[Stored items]
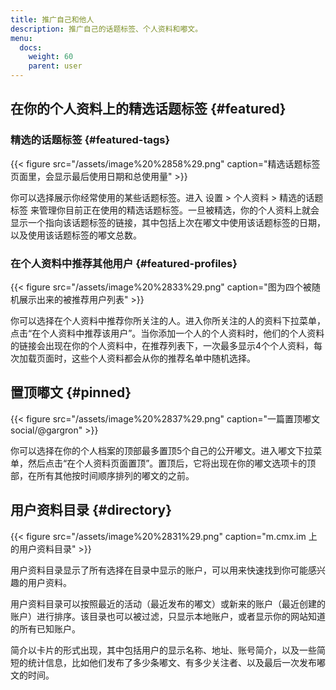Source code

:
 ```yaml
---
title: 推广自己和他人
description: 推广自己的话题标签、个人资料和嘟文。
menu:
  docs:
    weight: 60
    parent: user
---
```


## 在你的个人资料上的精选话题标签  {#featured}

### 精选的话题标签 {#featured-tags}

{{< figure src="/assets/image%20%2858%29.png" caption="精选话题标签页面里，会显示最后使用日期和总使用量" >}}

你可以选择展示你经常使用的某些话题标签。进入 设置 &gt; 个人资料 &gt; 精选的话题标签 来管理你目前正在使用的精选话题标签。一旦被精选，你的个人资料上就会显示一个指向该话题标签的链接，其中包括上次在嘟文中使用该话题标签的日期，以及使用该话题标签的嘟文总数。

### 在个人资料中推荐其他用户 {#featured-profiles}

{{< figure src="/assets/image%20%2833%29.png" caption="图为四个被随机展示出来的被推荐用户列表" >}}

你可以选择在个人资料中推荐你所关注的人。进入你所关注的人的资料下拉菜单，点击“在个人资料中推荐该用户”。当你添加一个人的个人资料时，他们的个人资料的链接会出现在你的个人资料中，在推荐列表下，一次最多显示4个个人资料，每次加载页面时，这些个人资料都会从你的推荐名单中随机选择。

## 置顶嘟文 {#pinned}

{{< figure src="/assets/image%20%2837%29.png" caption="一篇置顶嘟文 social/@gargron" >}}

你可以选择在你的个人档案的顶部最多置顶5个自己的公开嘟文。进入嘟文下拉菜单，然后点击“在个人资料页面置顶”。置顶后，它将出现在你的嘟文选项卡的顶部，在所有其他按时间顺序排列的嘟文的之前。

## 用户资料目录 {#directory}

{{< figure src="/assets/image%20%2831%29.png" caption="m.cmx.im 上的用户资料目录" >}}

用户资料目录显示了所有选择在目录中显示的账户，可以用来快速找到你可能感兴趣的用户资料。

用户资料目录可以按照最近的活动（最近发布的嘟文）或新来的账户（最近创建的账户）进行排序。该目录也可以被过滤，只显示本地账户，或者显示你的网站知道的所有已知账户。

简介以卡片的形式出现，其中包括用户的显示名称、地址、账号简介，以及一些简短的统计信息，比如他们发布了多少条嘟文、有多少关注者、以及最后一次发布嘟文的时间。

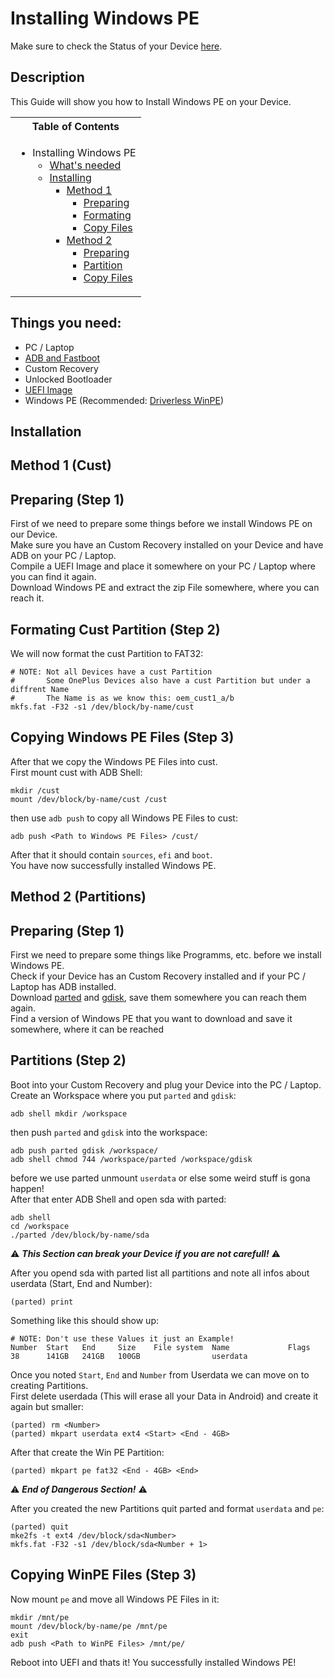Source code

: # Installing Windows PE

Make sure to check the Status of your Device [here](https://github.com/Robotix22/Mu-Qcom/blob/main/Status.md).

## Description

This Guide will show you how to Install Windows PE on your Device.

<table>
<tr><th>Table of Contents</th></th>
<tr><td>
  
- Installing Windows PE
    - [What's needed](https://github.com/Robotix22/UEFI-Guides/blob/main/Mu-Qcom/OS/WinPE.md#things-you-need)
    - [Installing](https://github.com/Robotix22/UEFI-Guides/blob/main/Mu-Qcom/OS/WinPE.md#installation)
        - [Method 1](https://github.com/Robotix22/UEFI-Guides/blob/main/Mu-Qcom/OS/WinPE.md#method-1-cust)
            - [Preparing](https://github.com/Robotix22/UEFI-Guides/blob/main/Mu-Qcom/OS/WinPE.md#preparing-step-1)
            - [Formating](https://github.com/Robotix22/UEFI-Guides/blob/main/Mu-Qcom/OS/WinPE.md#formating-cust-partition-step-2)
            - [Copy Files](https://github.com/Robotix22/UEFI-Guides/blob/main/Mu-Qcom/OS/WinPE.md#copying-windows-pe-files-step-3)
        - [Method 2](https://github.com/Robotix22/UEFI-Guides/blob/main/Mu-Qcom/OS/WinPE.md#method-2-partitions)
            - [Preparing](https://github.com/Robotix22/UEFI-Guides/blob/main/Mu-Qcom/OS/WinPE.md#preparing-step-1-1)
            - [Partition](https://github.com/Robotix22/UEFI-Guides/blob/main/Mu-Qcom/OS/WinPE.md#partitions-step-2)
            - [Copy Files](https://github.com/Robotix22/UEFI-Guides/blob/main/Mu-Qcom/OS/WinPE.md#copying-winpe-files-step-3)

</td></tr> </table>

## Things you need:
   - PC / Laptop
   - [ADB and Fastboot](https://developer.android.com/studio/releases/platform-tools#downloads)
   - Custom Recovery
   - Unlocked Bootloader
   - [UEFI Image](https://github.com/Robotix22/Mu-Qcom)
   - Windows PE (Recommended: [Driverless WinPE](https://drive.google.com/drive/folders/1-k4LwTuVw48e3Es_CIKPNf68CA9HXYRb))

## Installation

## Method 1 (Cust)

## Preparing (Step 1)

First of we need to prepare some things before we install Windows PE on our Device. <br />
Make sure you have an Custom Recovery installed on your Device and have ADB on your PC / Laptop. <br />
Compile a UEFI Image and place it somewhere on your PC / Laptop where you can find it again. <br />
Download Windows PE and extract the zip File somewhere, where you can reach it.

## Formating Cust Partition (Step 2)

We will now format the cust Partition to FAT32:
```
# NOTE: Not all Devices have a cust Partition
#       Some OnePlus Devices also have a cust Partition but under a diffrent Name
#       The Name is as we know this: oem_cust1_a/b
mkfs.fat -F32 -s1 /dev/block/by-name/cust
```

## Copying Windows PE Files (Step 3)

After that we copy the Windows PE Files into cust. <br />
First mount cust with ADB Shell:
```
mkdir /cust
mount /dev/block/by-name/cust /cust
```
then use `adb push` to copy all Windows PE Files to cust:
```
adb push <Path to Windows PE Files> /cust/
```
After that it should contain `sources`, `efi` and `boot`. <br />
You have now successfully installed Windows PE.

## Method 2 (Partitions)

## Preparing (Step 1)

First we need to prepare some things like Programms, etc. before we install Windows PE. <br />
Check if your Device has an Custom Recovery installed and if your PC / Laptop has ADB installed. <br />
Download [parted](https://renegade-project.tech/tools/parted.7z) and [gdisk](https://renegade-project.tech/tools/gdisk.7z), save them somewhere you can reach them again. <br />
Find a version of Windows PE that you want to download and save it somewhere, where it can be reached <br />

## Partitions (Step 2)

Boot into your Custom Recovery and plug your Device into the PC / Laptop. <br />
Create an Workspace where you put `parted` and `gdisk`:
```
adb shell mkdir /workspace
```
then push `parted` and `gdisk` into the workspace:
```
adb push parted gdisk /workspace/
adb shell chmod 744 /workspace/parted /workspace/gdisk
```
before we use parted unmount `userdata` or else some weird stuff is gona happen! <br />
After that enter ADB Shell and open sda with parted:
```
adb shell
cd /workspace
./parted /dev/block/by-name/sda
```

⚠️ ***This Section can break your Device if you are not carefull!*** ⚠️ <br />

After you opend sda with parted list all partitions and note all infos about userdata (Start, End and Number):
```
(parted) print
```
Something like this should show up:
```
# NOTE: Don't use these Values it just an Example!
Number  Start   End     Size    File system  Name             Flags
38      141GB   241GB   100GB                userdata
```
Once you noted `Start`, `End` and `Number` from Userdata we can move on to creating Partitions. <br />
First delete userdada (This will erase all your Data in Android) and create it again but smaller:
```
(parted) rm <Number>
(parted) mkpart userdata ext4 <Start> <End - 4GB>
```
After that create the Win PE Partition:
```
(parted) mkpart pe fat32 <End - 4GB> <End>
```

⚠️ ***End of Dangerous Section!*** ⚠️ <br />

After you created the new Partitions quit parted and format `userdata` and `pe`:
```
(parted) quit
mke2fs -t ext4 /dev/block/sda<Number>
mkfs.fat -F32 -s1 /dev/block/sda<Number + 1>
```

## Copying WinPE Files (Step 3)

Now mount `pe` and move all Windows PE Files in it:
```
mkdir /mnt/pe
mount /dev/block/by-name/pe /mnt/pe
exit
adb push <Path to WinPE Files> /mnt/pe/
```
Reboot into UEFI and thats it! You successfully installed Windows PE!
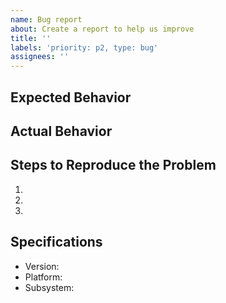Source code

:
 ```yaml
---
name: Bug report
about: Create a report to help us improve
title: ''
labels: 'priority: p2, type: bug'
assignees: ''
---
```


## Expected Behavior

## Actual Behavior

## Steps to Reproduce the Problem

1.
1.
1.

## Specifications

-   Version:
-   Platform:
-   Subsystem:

---

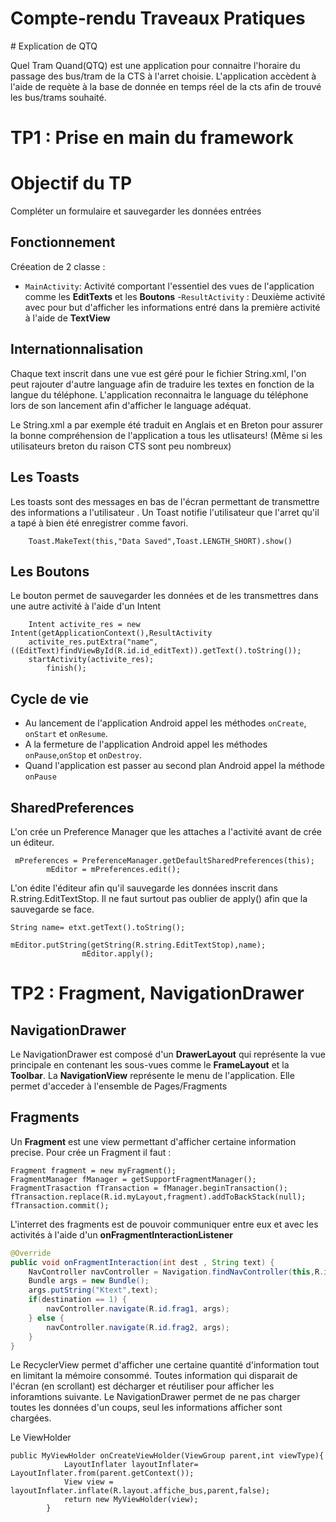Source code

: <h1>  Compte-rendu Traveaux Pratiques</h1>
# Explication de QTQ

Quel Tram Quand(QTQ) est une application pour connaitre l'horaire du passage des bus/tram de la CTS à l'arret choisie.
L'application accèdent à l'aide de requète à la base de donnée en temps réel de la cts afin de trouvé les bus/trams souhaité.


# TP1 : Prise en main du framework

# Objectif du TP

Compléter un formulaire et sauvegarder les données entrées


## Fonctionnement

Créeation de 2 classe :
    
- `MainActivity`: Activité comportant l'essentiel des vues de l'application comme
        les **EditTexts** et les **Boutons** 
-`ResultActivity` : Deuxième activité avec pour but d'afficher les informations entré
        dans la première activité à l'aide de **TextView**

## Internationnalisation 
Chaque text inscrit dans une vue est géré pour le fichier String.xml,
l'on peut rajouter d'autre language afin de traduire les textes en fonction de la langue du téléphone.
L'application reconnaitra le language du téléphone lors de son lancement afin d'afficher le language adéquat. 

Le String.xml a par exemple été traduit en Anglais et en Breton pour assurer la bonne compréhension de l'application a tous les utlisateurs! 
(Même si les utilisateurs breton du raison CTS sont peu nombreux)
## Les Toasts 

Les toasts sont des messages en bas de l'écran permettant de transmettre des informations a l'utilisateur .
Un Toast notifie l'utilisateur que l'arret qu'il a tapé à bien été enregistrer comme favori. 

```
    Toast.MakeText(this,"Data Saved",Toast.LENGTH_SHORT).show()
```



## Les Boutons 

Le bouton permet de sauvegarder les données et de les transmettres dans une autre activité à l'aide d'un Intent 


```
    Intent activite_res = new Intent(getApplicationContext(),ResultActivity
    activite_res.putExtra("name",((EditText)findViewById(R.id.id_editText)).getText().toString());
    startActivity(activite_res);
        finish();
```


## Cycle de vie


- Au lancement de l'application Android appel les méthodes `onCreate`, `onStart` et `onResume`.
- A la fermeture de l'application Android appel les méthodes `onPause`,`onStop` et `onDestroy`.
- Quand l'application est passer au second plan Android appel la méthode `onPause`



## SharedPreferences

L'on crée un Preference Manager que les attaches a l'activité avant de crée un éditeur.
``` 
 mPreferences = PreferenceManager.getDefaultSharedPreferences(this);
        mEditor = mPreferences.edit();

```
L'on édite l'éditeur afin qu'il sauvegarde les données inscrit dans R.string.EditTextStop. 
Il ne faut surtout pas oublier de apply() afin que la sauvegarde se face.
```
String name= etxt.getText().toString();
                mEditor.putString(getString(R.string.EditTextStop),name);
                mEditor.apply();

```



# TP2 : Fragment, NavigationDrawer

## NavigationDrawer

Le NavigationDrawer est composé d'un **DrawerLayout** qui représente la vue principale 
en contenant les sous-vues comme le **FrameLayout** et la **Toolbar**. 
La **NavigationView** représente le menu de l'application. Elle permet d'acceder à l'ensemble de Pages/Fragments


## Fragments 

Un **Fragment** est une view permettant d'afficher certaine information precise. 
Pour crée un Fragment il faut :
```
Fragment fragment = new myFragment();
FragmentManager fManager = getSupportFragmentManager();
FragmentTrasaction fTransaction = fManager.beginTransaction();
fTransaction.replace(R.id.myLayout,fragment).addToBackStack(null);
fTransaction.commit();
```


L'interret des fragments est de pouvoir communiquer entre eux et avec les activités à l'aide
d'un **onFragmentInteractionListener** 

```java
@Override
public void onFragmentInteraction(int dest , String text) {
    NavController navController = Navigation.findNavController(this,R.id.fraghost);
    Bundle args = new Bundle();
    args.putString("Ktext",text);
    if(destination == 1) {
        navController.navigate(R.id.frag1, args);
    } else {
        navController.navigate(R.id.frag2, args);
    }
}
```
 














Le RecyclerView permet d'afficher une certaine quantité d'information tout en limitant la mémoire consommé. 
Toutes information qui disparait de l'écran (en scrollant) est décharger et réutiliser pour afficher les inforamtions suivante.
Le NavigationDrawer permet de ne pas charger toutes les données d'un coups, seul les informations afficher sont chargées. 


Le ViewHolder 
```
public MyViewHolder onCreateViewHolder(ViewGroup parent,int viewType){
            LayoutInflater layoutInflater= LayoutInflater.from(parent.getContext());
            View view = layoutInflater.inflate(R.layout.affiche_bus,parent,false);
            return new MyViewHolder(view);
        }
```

WORK TO COMPLETE. Copy the stretch of the records above that runs from the line with "We will now" through the line with "Once you noted". Both end lines belong in the copy, and nothing else does.

SOLUTION FOR THIS TASK.
We will now format the cust Partition to FAT32:
```
# NOTE: Not all Devices have a cust Partition
#       Some OnePlus Devices also have a cust Partition but under a diffrent Name
#       The Name is as we know this: oem_cust1_a/b
mkfs.fat -F32 -s1 /dev/block/by-name/cust
```

## Copying Windows PE Files (Step 3)

After that we copy the Windows PE Files into cust. <br />
First mount cust with ADB Shell:
```
mkdir /cust
mount /dev/block/by-name/cust /cust
```
then use `adb push` to copy all Windows PE Files to cust:
```
adb push <Path to Windows PE Files> /cust/
```
After that it should contain `sources`, `efi` and `boot`. <br />
You have now successfully installed Windows PE.

## Method 2 (Partitions)

## Preparing (Step 1)

First we need to prepare some things like Programms, etc. before we install Windows PE. <br />
Check if your Device has an Custom Recovery installed and if your PC / Laptop has ADB installed. <br />
Download [parted](https://renegade-project.tech/tools/parted.7z) and [gdisk](https://renegade-project.tech/tools/gdisk.7z), save them somewhere you can reach them again. <br />
Find a version of Windows PE that you want to download and save it somewhere, where it can be reached <br />

## Partitions (Step 2)

Boot into your Custom Recovery and plug your Device into the PC / Laptop. <br />
Create an Workspace where you put `parted` and `gdisk`:
```
adb shell mkdir /workspace
```
then push `parted` and `gdisk` into the workspace:
```
adb push parted gdisk /workspace/
adb shell chmod 744 /workspace/parted /workspace/gdisk
```
before we use parted unmount `userdata` or else some weird stuff is gona happen! <br />
After that enter ADB Shell and open sda with parted:
```
adb shell
cd /workspace
./parted /dev/block/by-name/sda
```

⚠️ ***This Section can break your Device if you are not carefull!*** ⚠️ <br />

After you opend sda with parted list all partitions and note all infos about userdata (Start, End and Number):
```
(parted) print
```
Something like this should show up:
```
# NOTE: Don't use these Values it just an Example!
Number  Start   End     Size    File system  Name             Flags
38      141GB   241GB   100GB                userdata
```
Once you noted `Start`, `End` and `Number` from Userdata we can move on to creating Partitions. <br />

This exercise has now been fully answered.